Grand Portage, Minnesota’s oldest community, was recently the site of an important archaeology find.
Bob Walker, an excavator hired to replace the Grand Portage National Park Service dock, dumped a bucket of sludge on his barge, hosed it off and noticed a glint of copper in the muck.
The reason Walker was cleaning the aggregate was so that the rock could be re-used in the dock’s new cribbing.
Walker stopped digging to take a closer look. He knew this could be important, and he noticed that Dave Cooper, the chief of resource management at the national monument, was excited.

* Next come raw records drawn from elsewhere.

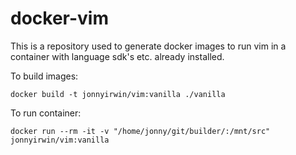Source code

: # docker-vim #

This is a repository used to generate docker images to run vim in a container with language sdk's etc. already installed.

To build images:

```
docker build -t jonnyirwin/vim:vanilla ./vanilla
```

To run container:

```
docker run --rm -it -v "/home/jonny/git/builder/:/mnt/src" jonnyirwin/vim:vanilla
```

Cooper got in the water to check out the find and said it was a eureka moment for him.
“We almost never find this many artifacts in one place,” Cooper said.
Walker, who was hired to help with the Grand Portage Monument’s dock replacement project, would soon learn that he had unearthed a piece of a copper kettle and many other items that could have been used by the voyageurs and Ojibwa people more than 200 years ago.
The dock, which is between 240 and 260 feet long, was built in 1931. It was repaired in the 1950s and 1970s by park staff but was now at the point of needing a complete overhaul.
So far the digging has turned up more than 120 pieces of copper, brass and iron used in making tools, utensils, and flintlocks. While it’s too early to tell for sure, some of the items may have come from the 1780s. Many of the pieces can already be said to have come from 1840s and on.
Some of the items unearthed include a ship builder’s adz, butt plate and side plate from flintlock(s), an ax head, flour scoop, blacksmith tools and copper, iron and brass parts used for other tools and kettles. And it will take researchers time to discover what some of the pieces were and what they were used for.
The items are being stored and examined in the temperaturecontrolled lab on the ground floor of the Grand Portage Monument. Stephen Veit, museum technician, is working to catalog the pieces.
“Some of them might be farmed out to a lab in the Twin Cities for conservation treatment. This goes beyond cleaning and involves electrical stimulation and stabilization of the material so it doesn’t degrade,” said Cooper, who added, “We would like to do more of this but we don’t have the money.”
“While some of these items have display value, much of the stuff we found will be used for research. We’ve found kettle parts used by the French, the British and from the Hudson Bay Company era,” Cooper said.
Of significant interest to researchers is the way materials were used and changed throughout the years in making things like kettles and guns.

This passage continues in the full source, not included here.